The joint statement—an extremely rare event in French science—was signed by the national academies of agriculture, medicine, pharmacy, sciences, technology and veterinary studies.

It was sparked by research published in September that said rats fed with so-called NK603 corn and/or doses of Roundup herbicide developed tumours.

The paper, led by Gilles-Eric Seralini at the University of Caen, unleashed a storm in Europe, where GM crops are a highly sensitive issue.

Critics accused Seralini of manipulating the media to boost the impact of his findings, branded his experiments as shoddy or fraught with gaps or bias.

Two fast-track official investigations into the study, ordered by the government, are due to be unveiled on Monday.

The academies' statement said:

"Given the numerous gaps in methods and interpretation, the data presented in this article cannot challenge previous studies which have concluded that NK603 corn is harmless from the health point of view, as are, more generally, genetically modified plants that have been authorised for consumption by animals and humans."

In withering terms, it dismissed the study as "a scientific non-event."

"Hyping the reputation of a scientist or a team is a serious misdemeanour when it helps to spread fear among the public that is not based on any firm conclusion," the academies said.

NK603 is a corn, also called maize, made by US agribusiness giant Monsanto.

Genetically modified corn cobs are seen at a corn field, west of Cairo, 2008. A controversial study that linked genetically modified corn to cancer in lab rats is a "scientific non-event," six French scientific academies said.

It has been engineered to make it resistant to Monsanto's herbicide Roundup.

This enables farmers to douse fields with the weedkiller in a single go, thus offering substantial savings.

The study was published on September 19 in a peer-reviewed specialist journal called Food and Chemical Toxicology.

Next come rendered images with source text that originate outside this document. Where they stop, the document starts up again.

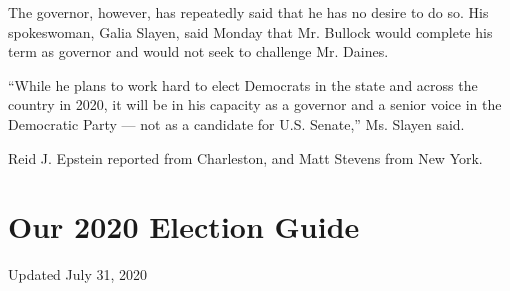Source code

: The governor, however, has repeatedly said that he has no desire to do
so. His spokeswoman, Galia Slayen, said Monday that Mr. Bullock would
complete his term as governor and would not seek to challenge Mr.
Daines.

``While he plans to work hard to elect Democrats in the state and across
the country in 2020, it will be in his capacity as a governor and a
senior voice in the Democratic Party --- not as a candidate for U.S.
Senate,'' Ms. Slayen said.

Reid J. Epstein reported from Charleston, and Matt Stevens from New
York.

\hypertarget{our-2020-election-guide}{%
\section{Our 2020 Election Guide}\label{our-2020-election-guide}}

Updated July 31, 2020

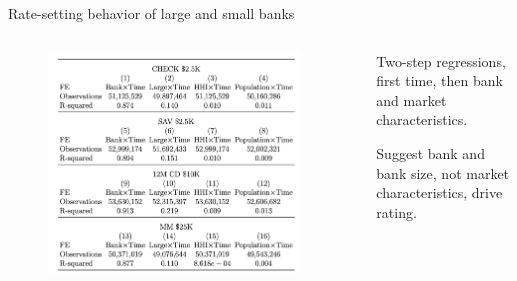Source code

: \documentclass[notes,10pt, aspectratio=169]{beamer}
\newenvironment{wideitemize}{\itemize\addtolength{\itemsep}{10pt}}{\enditemize}
\begin{document}
\begin{frame}{Rate-setting behavior of large and small banks}

    \begin{columns}[T]
        
        \begin{column}{0.5\textwidth}
        
            \begin{figure}
                \centering
                \includegraphics[width=0.95\textwidth]{imgs/tab2.png}
            \end{figure}

    \end{column}
    \begin{column}{0.5\textwidth}
        
        \begin{wideitemize}
            \item Two-step regressions, first time, then bank and market characteristics.
            \item Suggest bank and bank size, not market characteristics, drive rating.
        \end{wideitemize}
    \end{column}
    \end{columns}
    
\end{frame}
\end{document}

Seralini is a well-known opponent of GM crops, and his research was funded in part by an alliance comprising anti-GM campaigners and supermarket chains that have invested heavily in organic food.

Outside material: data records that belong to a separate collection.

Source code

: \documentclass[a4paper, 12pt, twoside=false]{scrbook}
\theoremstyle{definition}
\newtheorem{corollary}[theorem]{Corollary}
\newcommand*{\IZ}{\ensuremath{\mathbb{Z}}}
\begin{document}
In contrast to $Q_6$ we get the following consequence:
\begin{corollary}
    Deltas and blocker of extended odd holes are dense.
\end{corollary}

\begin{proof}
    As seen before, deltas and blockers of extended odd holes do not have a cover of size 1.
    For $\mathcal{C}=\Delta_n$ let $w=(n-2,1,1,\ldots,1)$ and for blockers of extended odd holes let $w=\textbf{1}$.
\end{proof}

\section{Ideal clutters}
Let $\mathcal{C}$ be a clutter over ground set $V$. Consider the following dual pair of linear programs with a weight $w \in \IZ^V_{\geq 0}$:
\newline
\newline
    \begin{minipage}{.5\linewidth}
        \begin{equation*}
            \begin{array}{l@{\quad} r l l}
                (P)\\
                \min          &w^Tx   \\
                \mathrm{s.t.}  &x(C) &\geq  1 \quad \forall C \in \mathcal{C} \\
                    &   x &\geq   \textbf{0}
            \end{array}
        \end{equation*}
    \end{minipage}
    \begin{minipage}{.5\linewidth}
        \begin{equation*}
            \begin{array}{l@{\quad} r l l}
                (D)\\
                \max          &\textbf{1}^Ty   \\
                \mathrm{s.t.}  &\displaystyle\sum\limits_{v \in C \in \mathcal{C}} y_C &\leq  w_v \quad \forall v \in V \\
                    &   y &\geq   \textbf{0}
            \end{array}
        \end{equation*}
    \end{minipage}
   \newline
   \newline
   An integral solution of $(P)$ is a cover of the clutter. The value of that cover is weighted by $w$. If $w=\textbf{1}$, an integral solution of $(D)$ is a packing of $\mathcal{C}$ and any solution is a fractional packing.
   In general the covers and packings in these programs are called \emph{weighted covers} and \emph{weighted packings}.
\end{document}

Funding for scientific research by a partisan group or commercial interest is not at all unusual.

To avoid any bias, the results are supposed to be scrutinised by independent scientists—the peer review—before they are published.

But the academies said that, in this particular case, peer review had failed.

The study claimed to be the first to look at rats and GM crops over the rodents' normal lifespan of two years, as opposed to the standard 90 days. Two hundred male and female rats were split into 10 groups of 10 animals.

One was a "control" group which was given ordinary rat food that contained 33 percent non-GM corn, and plain water.

Three groups were given ordinary rat food and water with increasing doses of Roundup, reflecting various concentrations of the herbicide in the food chain.

The other six were fed rat food of which 11, 22 or 33 percent comprised NK603 corn, either treated or not with Roundup when the corn was grown.

The researchers said they found that NK603 and Roundup both caused similar damage to the rats' health, whether they were consumed together or on their own.

"For the first time ever, a GM organism and a herbicide have been evaluated for their long-term impact on health, and more thoroughly than by governments or the industry," Seralini told AFP on September 19. "The results are alarming."

But the six academies said "conventional statistical analysis... showed no significant difference between the (rat) groups... in contrary to the wording used by the authors of the article for the public."

Official watchdogs in Germany and in Australia and New Zealand, as well as the European Food Safety Authority (EFSA) have also cast doubt on the paper's conclusions.

Seralini declined to comment on the academies' statement.

Elsevier said the journal would shortly publish criticisms that other scientists had made of the study, as well as a response by Seralini.

"If we conclude that changes need to be made to the peer review process, that will be communicated openly to readers of the journal," it said.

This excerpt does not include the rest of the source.